(Source data)
*** Begin section ***

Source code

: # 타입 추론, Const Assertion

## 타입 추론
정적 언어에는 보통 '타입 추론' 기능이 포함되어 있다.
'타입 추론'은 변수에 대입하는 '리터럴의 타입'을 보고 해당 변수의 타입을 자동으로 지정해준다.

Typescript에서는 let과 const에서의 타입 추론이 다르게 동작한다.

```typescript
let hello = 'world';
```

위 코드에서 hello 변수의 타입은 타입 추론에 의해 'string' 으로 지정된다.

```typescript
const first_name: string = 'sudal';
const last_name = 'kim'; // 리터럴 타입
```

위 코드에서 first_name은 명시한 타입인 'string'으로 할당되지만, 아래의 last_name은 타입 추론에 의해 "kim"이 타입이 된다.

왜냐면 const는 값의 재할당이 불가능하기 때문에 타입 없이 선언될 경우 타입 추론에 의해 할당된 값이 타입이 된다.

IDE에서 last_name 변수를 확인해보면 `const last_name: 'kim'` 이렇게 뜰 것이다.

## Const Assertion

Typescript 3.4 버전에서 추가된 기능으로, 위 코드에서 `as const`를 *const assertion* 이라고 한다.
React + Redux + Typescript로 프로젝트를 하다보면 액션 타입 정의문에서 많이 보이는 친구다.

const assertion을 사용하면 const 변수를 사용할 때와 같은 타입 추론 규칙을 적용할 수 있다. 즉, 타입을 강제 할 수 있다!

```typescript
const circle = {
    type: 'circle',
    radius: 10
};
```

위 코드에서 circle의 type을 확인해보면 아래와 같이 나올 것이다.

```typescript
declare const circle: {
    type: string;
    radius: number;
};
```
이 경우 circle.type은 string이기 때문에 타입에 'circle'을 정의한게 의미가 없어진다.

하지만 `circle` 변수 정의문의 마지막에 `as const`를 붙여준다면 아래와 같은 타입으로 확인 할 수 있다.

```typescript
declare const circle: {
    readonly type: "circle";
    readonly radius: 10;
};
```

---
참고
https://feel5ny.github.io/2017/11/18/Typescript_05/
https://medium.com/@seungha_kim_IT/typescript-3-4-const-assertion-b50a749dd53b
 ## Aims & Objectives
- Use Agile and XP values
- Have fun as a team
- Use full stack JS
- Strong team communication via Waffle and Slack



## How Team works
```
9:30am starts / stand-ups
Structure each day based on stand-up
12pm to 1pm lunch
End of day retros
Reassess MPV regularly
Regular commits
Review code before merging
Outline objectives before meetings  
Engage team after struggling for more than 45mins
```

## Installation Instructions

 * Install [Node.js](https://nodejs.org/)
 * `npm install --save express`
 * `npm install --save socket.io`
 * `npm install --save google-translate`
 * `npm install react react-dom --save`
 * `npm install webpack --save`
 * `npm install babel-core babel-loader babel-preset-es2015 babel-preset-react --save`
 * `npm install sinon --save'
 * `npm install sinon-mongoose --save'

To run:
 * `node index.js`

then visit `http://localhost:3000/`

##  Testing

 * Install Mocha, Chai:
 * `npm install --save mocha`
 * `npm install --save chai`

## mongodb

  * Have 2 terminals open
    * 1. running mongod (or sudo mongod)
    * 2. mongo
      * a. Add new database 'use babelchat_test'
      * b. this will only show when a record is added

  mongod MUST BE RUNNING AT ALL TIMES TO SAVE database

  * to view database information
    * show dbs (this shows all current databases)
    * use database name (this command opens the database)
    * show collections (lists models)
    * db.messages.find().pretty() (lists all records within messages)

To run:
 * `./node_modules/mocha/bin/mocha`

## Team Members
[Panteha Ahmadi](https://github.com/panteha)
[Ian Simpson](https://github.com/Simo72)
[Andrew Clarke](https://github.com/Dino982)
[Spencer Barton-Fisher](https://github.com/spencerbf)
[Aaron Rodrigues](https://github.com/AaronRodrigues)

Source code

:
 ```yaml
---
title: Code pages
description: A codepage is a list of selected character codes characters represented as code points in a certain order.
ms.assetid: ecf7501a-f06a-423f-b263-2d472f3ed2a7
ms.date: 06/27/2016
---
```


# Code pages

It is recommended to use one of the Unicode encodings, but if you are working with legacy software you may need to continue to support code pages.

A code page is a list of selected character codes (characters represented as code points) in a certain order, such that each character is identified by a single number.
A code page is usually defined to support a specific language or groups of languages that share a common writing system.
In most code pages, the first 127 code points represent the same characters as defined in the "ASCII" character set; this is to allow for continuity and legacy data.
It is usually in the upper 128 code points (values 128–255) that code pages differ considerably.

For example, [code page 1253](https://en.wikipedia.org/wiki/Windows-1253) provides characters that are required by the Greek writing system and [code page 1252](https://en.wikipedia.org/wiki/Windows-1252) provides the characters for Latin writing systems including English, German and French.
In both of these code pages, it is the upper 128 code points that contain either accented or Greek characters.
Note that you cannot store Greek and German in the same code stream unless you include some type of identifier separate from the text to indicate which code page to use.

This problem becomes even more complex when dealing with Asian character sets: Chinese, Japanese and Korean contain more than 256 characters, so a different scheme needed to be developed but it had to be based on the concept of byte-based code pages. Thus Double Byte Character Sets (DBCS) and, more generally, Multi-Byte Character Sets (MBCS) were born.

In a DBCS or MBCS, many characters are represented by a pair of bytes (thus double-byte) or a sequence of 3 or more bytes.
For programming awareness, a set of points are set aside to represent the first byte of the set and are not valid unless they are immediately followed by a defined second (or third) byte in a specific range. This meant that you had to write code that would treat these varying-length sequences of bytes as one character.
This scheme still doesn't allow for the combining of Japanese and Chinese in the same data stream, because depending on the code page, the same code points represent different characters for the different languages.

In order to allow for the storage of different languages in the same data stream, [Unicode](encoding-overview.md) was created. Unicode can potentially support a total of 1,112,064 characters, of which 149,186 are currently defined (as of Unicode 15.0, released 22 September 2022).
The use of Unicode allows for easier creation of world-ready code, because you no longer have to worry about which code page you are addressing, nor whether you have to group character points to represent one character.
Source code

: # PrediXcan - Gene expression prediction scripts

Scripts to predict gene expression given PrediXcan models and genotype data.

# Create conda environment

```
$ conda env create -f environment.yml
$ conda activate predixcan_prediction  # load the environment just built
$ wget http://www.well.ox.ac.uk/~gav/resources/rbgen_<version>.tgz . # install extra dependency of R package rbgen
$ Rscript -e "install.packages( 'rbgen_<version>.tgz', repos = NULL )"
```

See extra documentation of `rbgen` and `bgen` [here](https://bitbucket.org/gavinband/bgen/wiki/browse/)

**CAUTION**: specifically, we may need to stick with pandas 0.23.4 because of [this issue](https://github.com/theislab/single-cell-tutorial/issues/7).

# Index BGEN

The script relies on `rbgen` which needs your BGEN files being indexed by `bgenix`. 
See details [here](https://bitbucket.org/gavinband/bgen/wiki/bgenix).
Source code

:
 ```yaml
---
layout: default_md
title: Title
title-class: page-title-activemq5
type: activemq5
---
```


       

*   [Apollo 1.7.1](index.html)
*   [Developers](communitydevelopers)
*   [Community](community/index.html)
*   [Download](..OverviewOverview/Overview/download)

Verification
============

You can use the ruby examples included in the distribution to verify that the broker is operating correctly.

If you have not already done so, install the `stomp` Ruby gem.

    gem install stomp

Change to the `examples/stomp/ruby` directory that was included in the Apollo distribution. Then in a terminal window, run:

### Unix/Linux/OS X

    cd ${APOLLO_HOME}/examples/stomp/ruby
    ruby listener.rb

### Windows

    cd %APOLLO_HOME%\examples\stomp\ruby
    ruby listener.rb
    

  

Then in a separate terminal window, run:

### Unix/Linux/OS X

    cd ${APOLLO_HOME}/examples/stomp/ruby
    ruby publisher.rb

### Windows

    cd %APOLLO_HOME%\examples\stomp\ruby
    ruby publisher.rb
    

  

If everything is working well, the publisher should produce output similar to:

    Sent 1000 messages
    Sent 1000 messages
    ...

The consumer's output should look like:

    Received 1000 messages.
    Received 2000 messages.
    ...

*** End section ***

• **WHAT YOU ARE ASKED TO DO**:
Word for word, give back all of the records.

• **EXERCISE ANSWER**:
Source code

: # 타입 추론, Const Assertion

## 타입 추론
정적 언어에는 보통 '타입 추론' 기능이 포함되어 있다.
'타입 추론'은 변수에 대입하는 '리터럴의 타입'을 보고 해당 변수의 타입을 자동으로 지정해준다.

Typescript에서는 let과 const에서의 타입 추론이 다르게 동작한다.

```typescript
let hello = 'world';
```

위 코드에서 hello 변수의 타입은 타입 추론에 의해 'string' 으로 지정된다.

```typescript
const first_name: string = 'sudal';
const last_name = 'kim'; // 리터럴 타입
```

위 코드에서 first_name은 명시한 타입인 'string'으로 할당되지만, 아래의 last_name은 타입 추론에 의해 "kim"이 타입이 된다.

왜냐면 const는 값의 재할당이 불가능하기 때문에 타입 없이 선언될 경우 타입 추론에 의해 할당된 값이 타입이 된다.

IDE에서 last_name 변수를 확인해보면 `const last_name: 'kim'` 이렇게 뜰 것이다.

## Const Assertion

Typescript 3.4 버전에서 추가된 기능으로, 위 코드에서 `as const`를 *const assertion* 이라고 한다.
React + Redux + Typescript로 프로젝트를 하다보면 액션 타입 정의문에서 많이 보이는 친구다.

const assertion을 사용하면 const 변수를 사용할 때와 같은 타입 추론 규칙을 적용할 수 있다. 즉, 타입을 강제 할 수 있다!

```typescript
const circle = {
    type: 'circle',
    radius: 10
};
```

위 코드에서 circle의 type을 확인해보면 아래와 같이 나올 것이다.

```typescript
declare const circle: {
    type: string;
    radius: number;
};
```
이 경우 circle.type은 string이기 때문에 타입에 'circle'을 정의한게 의미가 없어진다.

하지만 `circle` 변수 정의문의 마지막에 `as const`를 붙여준다면 아래와 같은 타입으로 확인 할 수 있다.

```typescript
declare const circle: {
    readonly type: "circle";
    readonly radius: 10;
};
```

---
참고
https://feel5ny.github.io/2017/11/18/Typescript_05/
https://medium.com/@seungha_kim_IT/typescript-3-4-const-assertion-b50a749dd53b
 ## Aims & Objectives
- Use Agile and XP values
- Have fun as a team
- Use full stack JS
- Strong team communication via Waffle and Slack



## How Team works
```
9:30am starts / stand-ups
Structure each day based on stand-up
12pm to 1pm lunch
End of day retros
Reassess MPV regularly
Regular commits
Review code before merging
Outline objectives before meetings  
Engage team after struggling for more than 45mins
```

## Installation Instructions

 * Install [Node.js](https://nodejs.org/)
 * `npm install --save express`
 * `npm install --save socket.io`
 * `npm install --save google-translate`
 * `npm install react react-dom --save`
 * `npm install webpack --save`
 * `npm install babel-core babel-loader babel-preset-es2015 babel-preset-react --save`
 * `npm install sinon --save'
 * `npm install sinon-mongoose --save'

To run:
 * `node index.js`

then visit `http://localhost:3000/`

##  Testing

 * Install Mocha, Chai:
 * `npm install --save mocha`
 * `npm install --save chai`

## mongodb

  * Have 2 terminals open
    * 1. running mongod (or sudo mongod)
    * 2. mongo
      * a. Add new database 'use babelchat_test'
      * b. this will only show when a record is added

  mongod MUST BE RUNNING AT ALL TIMES TO SAVE database

  * to view database information
    * show dbs (this shows all current databases)
    * use database name (this command opens the database)
    * show collections (lists models)
    * db.messages.find().pretty() (lists all records within messages)

To run:
 * `./node_modules/mocha/bin/mocha`

## Team Members
[Panteha Ahmadi](https://github.com/panteha)
[Ian Simpson](https://github.com/Simo72)
[Andrew Clarke](https://github.com/Dino982)
[Spencer Barton-Fisher](https://github.com/spencerbf)
[Aaron Rodrigues](https://github.com/AaronRodrigues)

Source code

:
 ```yaml
---
title: Code pages
description: A codepage is a list of selected character codes characters represented as code points in a certain order.
ms.assetid: ecf7501a-f06a-423f-b263-2d472f3ed2a7
ms.date: 06/27/2016
---
```


# Code pages

It is recommended to use one of the Unicode encodings, but if you are working with legacy software you may need to continue to support code pages.

A code page is a list of selected character codes (characters represented as code points) in a certain order, such that each character is identified by a single number.
A code page is usually defined to support a specific language or groups of languages that share a common writing system.
In most code pages, the first 127 code points represent the same characters as defined in the "ASCII" character set; this is to allow for continuity and legacy data.
It is usually in the upper 128 code points (values 128–255) that code pages differ considerably.

For example, [code page 1253](https://en.wikipedia.org/wiki/Windows-1253) provides characters that are required by the Greek writing system and [code page 1252](https://en.wikipedia.org/wiki/Windows-1252) provides the characters for Latin writing systems including English, German and French.
In both of these code pages, it is the upper 128 code points that contain either accented or Greek characters.
Note that you cannot store Greek and German in the same code stream unless you include some type of identifier separate from the text to indicate which code page to use.

This problem becomes even more complex when dealing with Asian character sets: Chinese, Japanese and Korean contain more than 256 characters, so a different scheme needed to be developed but it had to be based on the concept of byte-based code pages. Thus Double Byte Character Sets (DBCS) and, more generally, Multi-Byte Character Sets (MBCS) were born.

In a DBCS or MBCS, many characters are represented by a pair of bytes (thus double-byte) or a sequence of 3 or more bytes.
For programming awareness, a set of points are set aside to represent the first byte of the set and are not valid unless they are immediately followed by a defined second (or third) byte in a specific range. This meant that you had to write code that would treat these varying-length sequences of bytes as one character.
This scheme still doesn't allow for the combining of Japanese and Chinese in the same data stream, because depending on the code page, the same code points represent different characters for the different languages.

In order to allow for the storage of different languages in the same data stream, [Unicode](encoding-overview.md) was created. Unicode can potentially support a total of 1,112,064 characters, of which 149,186 are currently defined (as of Unicode 15.0, released 22 September 2022).
The use of Unicode allows for easier creation of world-ready code, because you no longer have to worry about which code page you are addressing, nor whether you have to group character points to represent one character.
Source code

: # PrediXcan - Gene expression prediction scripts

Scripts to predict gene expression given PrediXcan models and genotype data.

# Create conda environment

```
$ conda env create -f environment.yml
$ conda activate predixcan_prediction  # load the environment just built
$ wget http://www.well.ox.ac.uk/~gav/resources/rbgen_<version>.tgz . # install extra dependency of R package rbgen
$ Rscript -e "install.packages( 'rbgen_<version>.tgz', repos = NULL )"
```

See extra documentation of `rbgen` and `bgen` [here](https://bitbucket.org/gavinband/bgen/wiki/browse/)

**CAUTION**: specifically, we may need to stick with pandas 0.23.4 because of [this issue](https://github.com/theislab/single-cell-tutorial/issues/7).

# Index BGEN

The script relies on `rbgen` which needs your BGEN files being indexed by `bgenix`. 
See details [here](https://bitbucket.org/gavinband/bgen/wiki/bgenix).
Source code

:
 ```yaml
---
layout: default_md
title: Title
title-class: page-title-activemq5
type: activemq5
---
```


       

*   [Apollo 1.7.1](index.html)
*   [Developers](communitydevelopers)
*   [Community](community/index.html)
*   [Download](..OverviewOverview/Overview/download)

Verification
============

You can use the ruby examples included in the distribution to verify that the broker is operating correctly.

If you have not already done so, install the `stomp` Ruby gem.

    gem install stomp

Change to the `examples/stomp/ruby` directory that was included in the Apollo distribution. Then in a terminal window, run:

### Unix/Linux/OS X

    cd ${APOLLO_HOME}/examples/stomp/ruby
    ruby listener.rb

### Windows

    cd %APOLLO_HOME%\examples\stomp\ruby
    ruby listener.rb
    

  

Then in a separate terminal window, run:

### Unix/Linux/OS X

    cd ${APOLLO_HOME}/examples/stomp/ruby
    ruby publisher.rb

### Windows

    cd %APOLLO_HOME%\examples\stomp\ruby
    ruby publisher.rb
    

  

If everything is working well, the publisher should produce output similar to:

    Sent 1000 messages
    Sent 1000 messages
    ...

The consumer's output should look like:

    Received 1000 messages.
    Received 2000 messages.
    ...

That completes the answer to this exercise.